You’re starving. You meet up with a friend and they drag you to a small, sketchy restaurant where the menu’s falling apart, prices are scratched out and handwritten back in, the lights buzz, and you’re afraid you might get mugged in the bathroom.

Pretty much, things couldn’t look worse -- but after a few bites, you realize they also couldn’t taste any better.

We hear it a lot in business: even great marketing can’t help a bad product, but what about the opposite? You know, the awesome small business, product, or service that just doesn’t have the marketing or design to match?

As a marketer, nothing bums me out more than seeing great businesses go unnoticed due to poor marketing and design, and the feeling is one I share with much of the IMPACT team.

Thinking about this, I went to my teammates and asked them, “what are some brands you absolutely love, but hate their marketing or design?”

Here are four that came to mind:

Freeman’s C. Booth

“I’ve walked by their product thousands of times at the store and never thought twice about it. Why would I waste my precious time reading all that damn text? (Especially for a brand I’ve never heard of). Well, I recently got to try it for free from Influenster and it’s actually an AMAZING product. Good ingredients, good results, but the package is a huge turn off for people who are unfamiliar, which is a great deal I expect considering the brand’s minimal marketing.

I’m a new evangelist for this brand, but I think a product package redesign and lack of  and cutting down some of the content on the bottle would really help attract more first-time buyers.

This idea is something important to consider with your high-level site pages as well. Don’t turn your user away by bombarding them with all of your info at once.

Even if every word is important, insightful information,it won’t matter if they immediately exit the page. On another note, I have to give them their kudos for partnering with Influenster to spread the word. Hopefully a little word-of-mouth marketing will help out this awesome product. - Marcella Jalbert, Creative Lead

Coca-Cola

“As big as a company as Coca Cola is, they’ve definitely let their website wither away. Coke is supposed to be a brand that embodies fun, refreshment, and people sharing a connection over the drink, but upon first visit to their site you don’t feel any of these sentiments.  

Granted, they’re not a company who’s looking for “inbound-y” leads, but that doesn’t mean they can ignore customer delight.

On their US site, they just have too many things going on. The visitor’s attention is pulled in so many different directions, it’s almost impossible to know what you should be doing. From a carousel (that doesn’t work, by the way) with a call-to-action, to a YouTube video, to a pop-up Facebook panel (that also doesn’t appear to be working), the user experience isn’t up to bar with what one might expect from an accomplished brand like Coke.  
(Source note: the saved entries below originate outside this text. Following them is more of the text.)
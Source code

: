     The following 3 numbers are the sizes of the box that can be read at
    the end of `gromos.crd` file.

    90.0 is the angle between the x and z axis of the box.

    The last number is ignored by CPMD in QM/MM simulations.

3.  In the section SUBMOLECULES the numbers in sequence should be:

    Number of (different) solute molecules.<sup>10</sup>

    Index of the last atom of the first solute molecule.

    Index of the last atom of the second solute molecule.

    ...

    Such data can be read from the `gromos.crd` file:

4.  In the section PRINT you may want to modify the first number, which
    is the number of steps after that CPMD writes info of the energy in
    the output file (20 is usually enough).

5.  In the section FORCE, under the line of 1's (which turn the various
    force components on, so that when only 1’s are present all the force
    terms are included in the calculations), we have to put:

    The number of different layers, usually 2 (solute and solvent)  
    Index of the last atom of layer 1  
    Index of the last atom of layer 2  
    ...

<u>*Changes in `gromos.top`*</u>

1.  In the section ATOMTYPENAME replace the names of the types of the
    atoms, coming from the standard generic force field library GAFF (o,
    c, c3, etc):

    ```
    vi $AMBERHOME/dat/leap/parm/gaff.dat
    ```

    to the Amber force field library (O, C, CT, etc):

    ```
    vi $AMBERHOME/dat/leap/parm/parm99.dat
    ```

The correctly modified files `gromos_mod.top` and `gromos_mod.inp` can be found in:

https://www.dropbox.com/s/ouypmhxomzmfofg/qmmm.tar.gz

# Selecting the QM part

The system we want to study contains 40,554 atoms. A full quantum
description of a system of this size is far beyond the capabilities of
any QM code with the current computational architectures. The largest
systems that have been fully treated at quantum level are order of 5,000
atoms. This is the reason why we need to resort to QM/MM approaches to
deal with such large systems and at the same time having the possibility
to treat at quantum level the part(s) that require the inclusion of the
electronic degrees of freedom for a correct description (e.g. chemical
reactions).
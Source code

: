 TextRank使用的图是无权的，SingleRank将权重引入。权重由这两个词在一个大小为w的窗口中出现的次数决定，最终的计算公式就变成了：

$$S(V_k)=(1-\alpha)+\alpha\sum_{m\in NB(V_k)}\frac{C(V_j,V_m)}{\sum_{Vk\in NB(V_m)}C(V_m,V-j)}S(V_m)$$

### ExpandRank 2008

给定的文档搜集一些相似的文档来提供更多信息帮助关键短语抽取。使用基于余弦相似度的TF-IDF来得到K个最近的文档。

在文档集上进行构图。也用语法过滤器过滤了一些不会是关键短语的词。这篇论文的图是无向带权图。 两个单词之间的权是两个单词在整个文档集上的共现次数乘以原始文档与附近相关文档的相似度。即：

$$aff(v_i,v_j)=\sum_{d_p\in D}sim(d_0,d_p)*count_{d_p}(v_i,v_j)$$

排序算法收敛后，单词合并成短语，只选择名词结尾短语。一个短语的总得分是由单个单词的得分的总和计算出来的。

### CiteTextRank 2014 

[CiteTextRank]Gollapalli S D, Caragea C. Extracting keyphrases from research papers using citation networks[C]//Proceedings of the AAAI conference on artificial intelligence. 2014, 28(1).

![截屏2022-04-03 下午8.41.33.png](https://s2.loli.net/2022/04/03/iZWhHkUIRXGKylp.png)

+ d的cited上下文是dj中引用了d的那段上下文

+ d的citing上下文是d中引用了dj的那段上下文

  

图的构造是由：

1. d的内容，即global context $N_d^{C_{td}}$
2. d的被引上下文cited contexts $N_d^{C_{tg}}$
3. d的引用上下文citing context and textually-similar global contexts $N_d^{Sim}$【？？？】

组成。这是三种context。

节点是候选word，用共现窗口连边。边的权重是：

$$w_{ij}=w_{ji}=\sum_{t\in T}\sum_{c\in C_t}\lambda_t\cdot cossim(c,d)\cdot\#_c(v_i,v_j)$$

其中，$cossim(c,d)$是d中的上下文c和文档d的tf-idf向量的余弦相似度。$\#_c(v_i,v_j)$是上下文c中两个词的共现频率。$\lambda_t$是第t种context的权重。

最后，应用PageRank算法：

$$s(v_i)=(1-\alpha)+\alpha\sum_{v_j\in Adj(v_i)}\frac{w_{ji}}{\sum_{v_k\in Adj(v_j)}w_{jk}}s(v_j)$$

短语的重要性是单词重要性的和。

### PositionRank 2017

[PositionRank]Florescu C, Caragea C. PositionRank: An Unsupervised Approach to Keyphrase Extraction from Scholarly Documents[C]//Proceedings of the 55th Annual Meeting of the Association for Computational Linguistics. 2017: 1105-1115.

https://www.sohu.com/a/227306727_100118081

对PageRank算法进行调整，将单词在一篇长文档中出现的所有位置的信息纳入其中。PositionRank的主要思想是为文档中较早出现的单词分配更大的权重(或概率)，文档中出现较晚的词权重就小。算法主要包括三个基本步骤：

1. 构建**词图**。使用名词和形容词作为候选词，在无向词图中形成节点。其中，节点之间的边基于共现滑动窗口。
My guess is these glitches may not be universal, but that’s another thing that should be taken into account. If your design isn’t going to offer the same experience to all of its users, it may need some rethinking.” - Joe Rinaldi, Creative Lead

Zara:

“I love Zara, but I don’t think I’ve ever seen marketing or advertising for them. Granted they seem to be doing well without it, but there have still been several times I’ve met people who say they’ve never heard of them. I’d love to see them do a bit more on that end. Perhaps make more of an effort to engage on social media, especially Twitter or Pinterest.

Furthermore, their website is not mobile responsive. For a brand that is so fashion-forward, it’s surprising that their web design isn’t. They could do a better job with that!” - Kwaku Awuah, Delivery Lead

Asana:

“I’ve been following them for a while, but recently I’ve seen some major updates to their homepage that I don’t agree with. I’d love to see the reasoning behind some of the major design changes across the whole site, which include getting rid of the main navigation bar, disabling text selection, and adding flashy graphics that don’t convey value.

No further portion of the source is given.